**Action item:** Please return each entry that follows exactly as given, but without pictures.

Segment Start: Supplied records

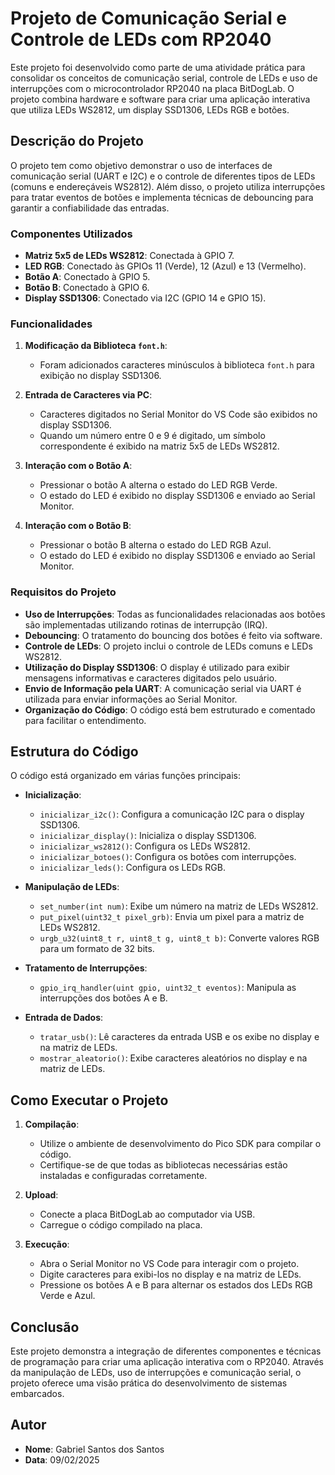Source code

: # Projeto de Comunicação Serial e Controle de LEDs com RP2040

Este projeto foi desenvolvido como parte de uma atividade prática para consolidar os conceitos de comunicação serial, controle de LEDs e uso de interrupções com o microcontrolador RP2040 na placa BitDogLab. O projeto combina hardware e software para criar uma aplicação interativa que utiliza LEDs WS2812, um display SSD1306, LEDs RGB e botões.

## Descrição do Projeto

O projeto tem como objetivo demonstrar o uso de interfaces de comunicação serial (UART e I2C) e o controle de diferentes tipos de LEDs (comuns e endereçáveis WS2812). Além disso, o projeto utiliza interrupções para tratar eventos de botões e implementa técnicas de debouncing para garantir a confiabilidade das entradas.

### Componentes Utilizados

- **Matriz 5x5 de LEDs WS2812**: Conectada à GPIO 7.
- **LED RGB**: Conectado às GPIOs 11 (Verde), 12 (Azul) e 13 (Vermelho).
- **Botão A**: Conectado à GPIO 5.
- **Botão B**: Conectado à GPIO 6.
- **Display SSD1306**: Conectado via I2C (GPIO 14 e GPIO 15).

### Funcionalidades

1. **Modificação da Biblioteca `font.h`**:
   - Foram adicionados caracteres minúsculos à biblioteca `font.h` para exibição no display SSD1306.

2. **Entrada de Caracteres via PC**:
   - Caracteres digitados no Serial Monitor do VS Code são exibidos no display SSD1306.
   - Quando um número entre 0 e 9 é digitado, um símbolo correspondente é exibido na matriz 5x5 de LEDs WS2812.

3. **Interação com o Botão A**:
   - Pressionar o botão A alterna o estado do LED RGB Verde.
   - O estado do LED é exibido no display SSD1306 e enviado ao Serial Monitor.

4. **Interação com o Botão B**:
   - Pressionar o botão B alterna o estado do LED RGB Azul.
   - O estado do LED é exibido no display SSD1306 e enviado ao Serial Monitor.

### Requisitos do Projeto

- **Uso de Interrupções**: Todas as funcionalidades relacionadas aos botões são implementadas utilizando rotinas de interrupção (IRQ).
- **Debouncing**: O tratamento do bouncing dos botões é feito via software.
- **Controle de LEDs**: O projeto inclui o controle de LEDs comuns e LEDs WS2812.
- **Utilização do Display SSD1306**: O display é utilizado para exibir mensagens informativas e caracteres digitados pelo usuário.
- **Envio de Informação pela UART**: A comunicação serial via UART é utilizada para enviar informações ao Serial Monitor.
- **Organização do Código**: O código está bem estruturado e comentado para facilitar o entendimento.

## Estrutura do Código

O código está organizado em várias funções principais:

- **Inicialização**:
  - `inicializar_i2c()`: Configura a comunicação I2C para o display SSD1306.
  - `inicializar_display()`: Inicializa o display SSD1306.
  - `inicializar_ws2812()`: Configura os LEDs WS2812.
  - `inicializar_botoes()`: Configura os botões com interrupções.
  - `inicializar_leds()`: Configura os LEDs RGB.

- **Manipulação de LEDs**:
  - `set_number(int num)`: Exibe um número na matriz de LEDs WS2812.
  - `put_pixel(uint32_t pixel_grb)`: Envia um pixel para a matriz de LEDs WS2812.
  - `urgb_u32(uint8_t r, uint8_t g, uint8_t b)`: Converte valores RGB para um formato de 32 bits.

- **Tratamento de Interrupções**:
  - `gpio_irq_handler(uint gpio, uint32_t eventos)`: Manipula as interrupções dos botões A e B.

- **Entrada de Dados**:
  - `tratar_usb()`: Lê caracteres da entrada USB e os exibe no display e na matriz de LEDs.
  - `mostrar_aleatorio()`: Exibe caracteres aleatórios no display e na matriz de LEDs.

## Como Executar o Projeto

1. **Compilação**:
   - Utilize o ambiente de desenvolvimento do Pico SDK para compilar o código.
   - Certifique-se de que todas as bibliotecas necessárias estão instaladas e configuradas corretamente.

2. **Upload**:
   - Conecte a placa BitDogLab ao computador via USB.
   - Carregue o código compilado na placa.

3. **Execução**:
   - Abra o Serial Monitor no VS Code para interagir com o projeto.
   - Digite caracteres para exibi-los no display e na matriz de LEDs.
   - Pressione os botões A e B para alternar os estados dos LEDs RGB Verde e Azul.

## Conclusão

Este projeto demonstra a integração de diferentes componentes e técnicas de programação para criar uma aplicação interativa com o RP2040. Através da manipulação de LEDs, uso de interrupções e comunicação serial, o projeto oferece uma visão prática do desenvolvimento de sistemas embarcados.

## Autor

- **Nome**: Gabriel Santos dos Santos
- **Data**: 09/02/2025
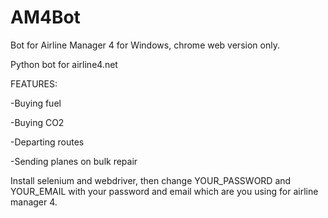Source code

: # AM4Bot
Bot for Airline Manager 4 for Windows, chrome web version only.


Python bot for airline4.net

FEATURES:

-Buying fuel

-Buying CO2

-Departing routes

-Sending planes on bulk repair


Install selenium and webdriver, then change YOUR_PASSWORD and YOUR_EMAIL with your password and email which are you using for airline manager 4.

Segment End: Supplied records

**Finished task:**
Source code

: # Projeto de Comunicação Serial e Controle de LEDs com RP2040

Este projeto foi desenvolvido como parte de uma atividade prática para consolidar os conceitos de comunicação serial, controle de LEDs e uso de interrupções com o microcontrolador RP2040 na placa BitDogLab. O projeto combina hardware e software para criar uma aplicação interativa que utiliza LEDs WS2812, um display SSD1306, LEDs RGB e botões.

## Descrição do Projeto

O projeto tem como objetivo demonstrar o uso de interfaces de comunicação serial (UART e I2C) e o controle de diferentes tipos de LEDs (comuns e endereçáveis WS2812). Além disso, o projeto utiliza interrupções para tratar eventos de botões e implementa técnicas de debouncing para garantir a confiabilidade das entradas.

### Componentes Utilizados

- **Matriz 5x5 de LEDs WS2812**: Conectada à GPIO 7.
- **LED RGB**: Conectado às GPIOs 11 (Verde), 12 (Azul) e 13 (Vermelho).
- **Botão A**: Conectado à GPIO 5.
- **Botão B**: Conectado à GPIO 6.
- **Display SSD1306**: Conectado via I2C (GPIO 14 e GPIO 15).

### Funcionalidades

1. **Modificação da Biblioteca `font.h`**:
   - Foram adicionados caracteres minúsculos à biblioteca `font.h` para exibição no display SSD1306.

2. **Entrada de Caracteres via PC**:
   - Caracteres digitados no Serial Monitor do VS Code são exibidos no display SSD1306.
   - Quando um número entre 0 e 9 é digitado, um símbolo correspondente é exibido na matriz 5x5 de LEDs WS2812.

3. **Interação com o Botão A**:
   - Pressionar o botão A alterna o estado do LED RGB Verde.
   - O estado do LED é exibido no display SSD1306 e enviado ao Serial Monitor.

4. **Interação com o Botão B**:
   - Pressionar o botão B alterna o estado do LED RGB Azul.
   - O estado do LED é exibido no display SSD1306 e enviado ao Serial Monitor.

### Requisitos do Projeto

- **Uso de Interrupções**: Todas as funcionalidades relacionadas aos botões são implementadas utilizando rotinas de interrupção (IRQ).
- **Debouncing**: O tratamento do bouncing dos botões é feito via software.
- **Controle de LEDs**: O projeto inclui o controle de LEDs comuns e LEDs WS2812.
- **Utilização do Display SSD1306**: O display é utilizado para exibir mensagens informativas e caracteres digitados pelo usuário.
- **Envio de Informação pela UART**: A comunicação serial via UART é utilizada para enviar informações ao Serial Monitor.
- **Organização do Código**: O código está bem estruturado e comentado para facilitar o entendimento.

## Estrutura do Código

O código está organizado em várias funções principais:

- **Inicialização**:
  - `inicializar_i2c()`: Configura a comunicação I2C para o display SSD1306.
  - `inicializar_display()`: Inicializa o display SSD1306.
  - `inicializar_ws2812()`: Configura os LEDs WS2812.
  - `inicializar_botoes()`: Configura os botões com interrupções.
  - `inicializar_leds()`: Configura os LEDs RGB.

- **Manipulação de LEDs**:
  - `set_number(int num)`: Exibe um número na matriz de LEDs WS2812.
  - `put_pixel(uint32_t pixel_grb)`: Envia um pixel para a matriz de LEDs WS2812.
  - `urgb_u32(uint8_t r, uint8_t g, uint8_t b)`: Converte valores RGB para um formato de 32 bits.

- **Tratamento de Interrupções**:
  - `gpio_irq_handler(uint gpio, uint32_t eventos)`: Manipula as interrupções dos botões A e B.

- **Entrada de Dados**:
  - `tratar_usb()`: Lê caracteres da entrada USB e os exibe no display e na matriz de LEDs.
  - `mostrar_aleatorio()`: Exibe caracteres aleatórios no display e na matriz de LEDs.

## Como Executar o Projeto

1. **Compilação**:
   - Utilize o ambiente de desenvolvimento do Pico SDK para compilar o código.
   - Certifique-se de que todas as bibliotecas necessárias estão instaladas e configuradas corretamente.

2. **Upload**:
   - Conecte a placa BitDogLab ao computador via USB.
   - Carregue o código compilado na placa.

3. **Execução**:
   - Abra o Serial Monitor no VS Code para interagir com o projeto.
   - Digite caracteres para exibi-los no display e na matriz de LEDs.
   - Pressione os botões A e B para alternar os estados dos LEDs RGB Verde e Azul.

## Conclusão

Este projeto demonstra a integração de diferentes componentes e técnicas de programação para criar uma aplicação interativa com o RP2040. Através da manipulação de LEDs, uso de interrupções e comunicação serial, o projeto oferece uma visão prática do desenvolvimento de sistemas embarcados.

## Autor

- **Nome**: Gabriel Santos dos Santos
- **Data**: 09/02/2025
Source code

: # AM4Bot
Bot for Airline Manager 4 for Windows, chrome web version only.


Python bot for airline4.net

FEATURES:

-Buying fuel

-Buying CO2

-Departing routes

-Sending planes on bulk repair


Install selenium and webdriver, then change YOUR_PASSWORD and YOUR_EMAIL with your password and email which are you using for airline manager 4.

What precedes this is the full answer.